= PROBLEM DESCRIPTION =
Nothing outside the range below should be printed. Output exactly the lines from the line with "#### PAPUA AND NEW GUINEA" to the line with "-- I can give", both included.

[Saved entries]

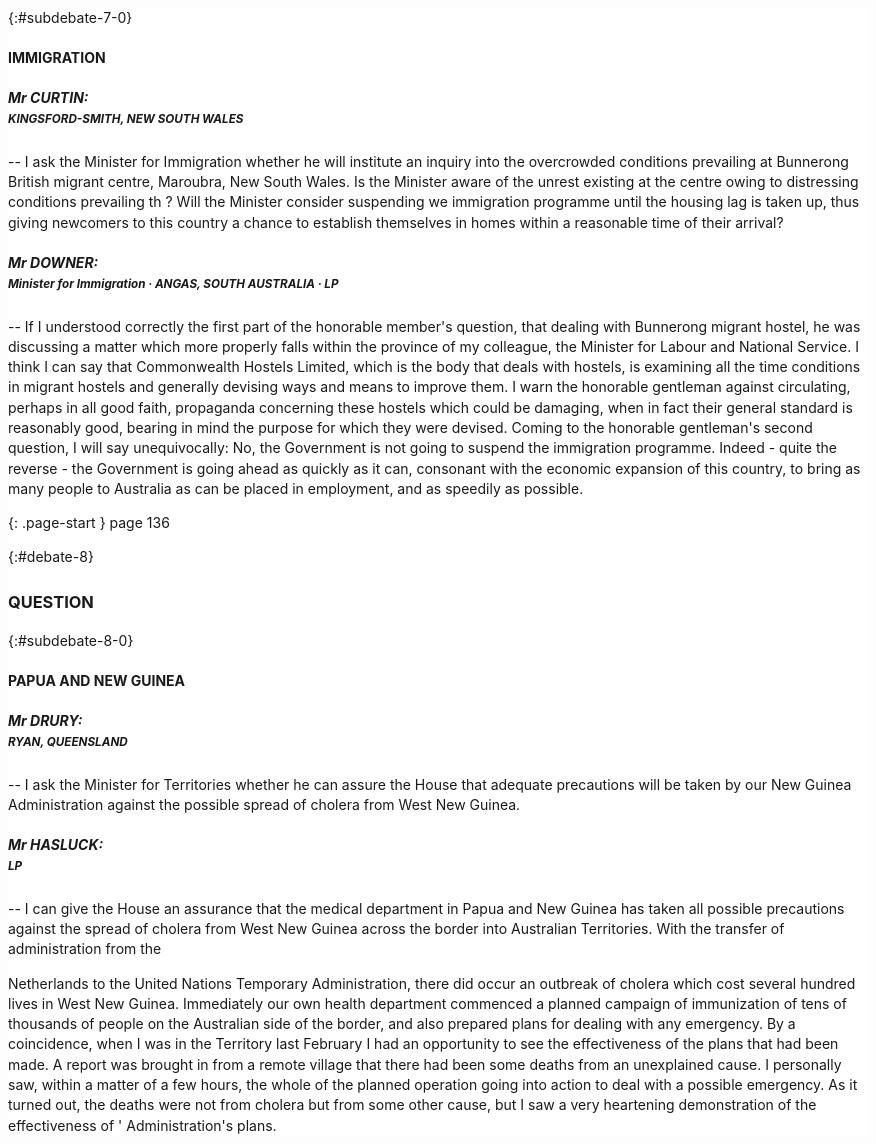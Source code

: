 {:#subdebate-7-0}
#### IMMIGRATION

##### Mr CURTIN:<br><small class="text-muted">KINGSFORD-SMITH, NEW SOUTH WALES</small>

-- I ask the Minister for Immigration whether he will institute an inquiry into the overcrowded conditions prevailing at Bunnerong British migrant centre, Maroubra, New South Wales. Is the Minister aware of the unrest existing at the centre owing to distressing conditions prevailing th ? Will the Minister consider suspending we immigration programme until the housing lag is taken up, thus giving newcomers to this country a chance to establish themselves in homes within a reasonable time of their arrival? 

##### Mr DOWNER:<br><small class="text-muted">Minister for Immigration &middot; ANGAS, SOUTH AUSTRALIA &middot; LP</small>

-- If I understood correctly the first part of the honorable member's question, that dealing with Bunnerong migrant hostel, he was discussing a matter which more properly falls within the province of my colleague, the Minister for Labour and National Service. I think I can say that Commonwealth Hostels Limited, which is the body that deals with hostels, is examining all the time conditions in migrant hostels and generally devising ways and means to improve them. I warn the honorable gentleman against circulating, perhaps in all good faith, propaganda concerning these hostels which could be damaging, when in fact their general standard is reasonably good, bearing in mind the purpose for which they were devised. Coming to the honorable gentleman's second question, I will say unequivocally: No, the Government is not going to suspend the immigration programme. Indeed - quite the reverse - the Government is going ahead as quickly as it can, consonant with the economic expansion of this country, to bring as many people to Australia as can be placed in employment, and as speedily as possible. 

{: .page-start }
page 136

{:#debate-8}
### QUESTION

{:#subdebate-8-0}
#### PAPUA AND NEW GUINEA

##### Mr DRURY:<br><small class="text-muted">RYAN, QUEENSLAND</small>

-- I ask the Minister for Territories whether he can assure the House that adequate precautions will be taken by our New Guinea Administration against the possible spread of cholera from West New Guinea. 

##### Mr HASLUCK:<br><small class="text-muted">LP</small>

-- I can give the House an assurance that the medical department in Papua and New Guinea has taken all possible precautions against the spread of cholera from West New Guinea across the border into Australian Territories. With the transfer of administration from the 

Netherlands to the United Nations Temporary Administration, there did occur an outbreak of cholera which cost several hundred lives in West New Guinea. Immediately our own health department commenced a planned campaign of immunization of tens of thousands of people on the Australian side of the border, and also prepared plans for dealing with any emergency. By a coincidence, when I was in the Territory last February I had an opportunity to see the effectiveness of the plans that had been made. A report was brought in from a remote village that there had been some deaths from an unexplained cause. I personally saw, within a matter of a few hours, the whole of the planned operation going into action to deal with a possible emergency. As it turned out, the deaths were not from cholera but from some other cause, but I saw a very heartening demonstration of the effectiveness of  ' Administration's plans.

= RESPONSE BELOW =
#### PAPUA AND NEW GUINEA

##### Mr DRURY:<br><small class="text-muted">RYAN, QUEENSLAND</small>

-- I ask the Minister for Territories whether he can assure the House that adequate precautions will be taken by our New Guinea Administration against the possible spread of cholera from West New Guinea. 

##### Mr HASLUCK:<br><small class="text-muted">LP</small>

-- I can give the House an assurance that the medical department in Papua and New Guinea has taken all possible precautions against the spread of cholera from West New Guinea across the border into Australian Territories. With the transfer of administration from the 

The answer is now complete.